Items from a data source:
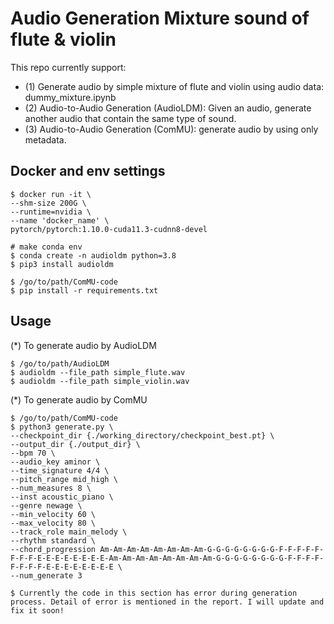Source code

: 
# Audio Generation Mixture sound of flute & violin
This repo currently support:

* (1) Generate audio by simple mixture of flute and violin using audio data: dummy_mixture.ipynb
* (2) Audio-to-Audio Generation (AudioLDM): Given an audio, generate another audio that contain the same type of sound.
* (3) Audio-to-Audio Generation (ComMU): generate audio by using only metadata.

## Docker and env settings
```shell
$ docker run -it \
--shm-size 200G \
--runtime=nvidia \
--name 'docker_name' \
pytorch/pytorch:1.10.0-cuda11.3-cudnn8-devel

# make conda env
$ conda create -n audioldm python=3.8
$ pip3 install audioldm

$ /go/to/path/ComMU-code
$ pip install -r requirements.txt
```
## Usage
(*) To generate audio by AudioLDM
```shell
$ /go/to/path/AudioLDM
$ audioldm --file_path simple_flute.wav
$ audioldm --file_path simple_violin.wav
```

(*) To generate audio by ComMU 
```shell
$ /go/to/path/ComMU-code
$ python3 generate.py \
--checkpoint_dir {./working_directory/checkpoint_best.pt} \
--output_dir {./output_dir} \
--bpm 70 \
--audio_key aminor \
--time_signature 4/4 \
--pitch_range mid_high \
--num_measures 8 \
--inst acoustic_piano \
--genre newage \
--min_velocity 60 \
--max_velocity 80 \
--track_role main_melody \
--rhythm standard \
--chord_progression Am-Am-Am-Am-Am-Am-Am-Am-G-G-G-G-G-G-G-G-F-F-F-F-F-F-F-F-E-E-E-E-E-E-E-E-Am-Am-Am-Am-Am-Am-Am-Am-G-G-G-G-G-G-G-G-F-F-F-F-F-F-F-F-E-E-E-E-E-E-E-E \
--num_generate 3

$ Currently the code in this section has error during generation process. Detail of error is mentioned in the report. I will update and fix it soon!
```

Instructions to follow ::
The output must match the records word for word, except that no pictures appear.

Solution to this exercise ::
Source code

: 
# Audio Generation Mixture sound of flute & violin
This repo currently support:

* (1) Generate audio by simple mixture of flute and violin using audio data: dummy_mixture.ipynb
* (2) Audio-to-Audio Generation (AudioLDM): Given an audio, generate another audio that contain the same type of sound.
* (3) Audio-to-Audio Generation (ComMU): generate audio by using only metadata.

## Docker and env settings
```shell
$ docker run -it \
--shm-size 200G \
--runtime=nvidia \
--name 'docker_name' \
pytorch/pytorch:1.10.0-cuda11.3-cudnn8-devel

# make conda env
$ conda create -n audioldm python=3.8
$ pip3 install audioldm

$ /go/to/path/ComMU-code
$ pip install -r requirements.txt
```
## Usage
(*) To generate audio by AudioLDM
```shell
$ /go/to/path/AudioLDM
$ audioldm --file_path simple_flute.wav
$ audioldm --file_path simple_violin.wav
```

(*) To generate audio by ComMU 
```shell
$ /go/to/path/ComMU-code
$ python3 generate.py \
--checkpoint_dir {./working_directory/checkpoint_best.pt} \
--output_dir {./output_dir} \
--bpm 70 \
--audio_key aminor \
--time_signature 4/4 \
--pitch_range mid_high \
--num_measures 8 \
--inst acoustic_piano \
--genre newage \
--min_velocity 60 \
--max_velocity 80 \
--track_role main_melody \
--rhythm standard \
--chord_progression Am-Am-Am-Am-Am-Am-Am-Am-G-G-G-G-G-G-G-G-F-F-F-F-F-F-F-F-E-E-E-E-E-E-E-E-Am-Am-Am-Am-Am-Am-Am-Am-G-G-G-G-G-G-G-G-F-F-F-F-F-F-F-F-E-E-E-E-E-E-E-E \
--num_generate 3

$ Currently the code in this section has error during generation process. Detail of error is mentioned in the report. I will update and fix it soon!
```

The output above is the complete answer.